### [Work required]
Among the lines below, copy each one in which "show" appears.

******

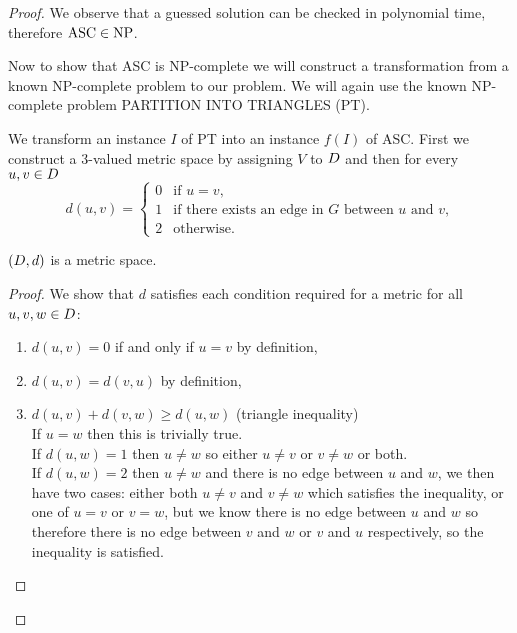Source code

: \begin{proof}
  We observe that a guessed solution can be checked in polynomial time,
  therefore $\text{ASC} \in \text{NP}$.

  Now to show that ASC is NP-complete we will construct a transformation from
  a known NP-complete problem to our problem.  We will again use the known
  NP-complete problem PARTITION INTO TRIANGLES (PT).

  We transform an instance $I$ of PT into an instance $f(I)$ of ASC.  First we
  construct a 3-valued metric space by assigning $V$ to $D$ and then for
  every $u,v \in D$
  \begin{equation*}
    d(u,v) = \begin{cases}
      0 & \text{if $u=v$,}\\
      1 & \text{if there exists an edge in $G$ between $u$ and $v$,}\\
      2 & \text{otherwise.}
    \end{cases}
  \end{equation*}

  \begin{lem}
    \label{lem:3-val-met}
    $(D,d)$ is a metric space.
  \end{lem}
  
  \begin{proof}
    We show that $d$ satisfies each condition required for a metric for all
    $u,v,w \in D$:
    \begin{enumerate}
    \item $d(u,v)=0$ if and only if $u=v$ by definition,
    \item $d(u,v)=d(v,u)$ by definition,
    \item $d(u,v)+d(v,w) \geq d(u,w)$ (triangle inequality)\\
      If $u=w$ then this is trivially true.\\
      If $d(u,w)=1$ then $u \neq w$ so either $u \neq v$ or $v \neq w$ or
      both.\\
      If $d(u,w)=2$ then $u \neq w$ and there is no edge between $u$ and $w$,
      we then have two cases: either both $u \neq v$ and $v \neq w$ which
      satisfies the inequality, or one of $u=v$ or $v=w$, but we know there is
      no edge between $u$ and $w$ so therefore there is no edge between $v$
      and $w$ or $v$ and $u$ respectively, so the inequality is satisfied.
    \end{enumerate}
  \end{proof}


\end{proof}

******

### [Solution]
  Now to show that ASC is NP-complete we will construct a transformation from
    We show that $d$ satisfies each condition required for a metric for all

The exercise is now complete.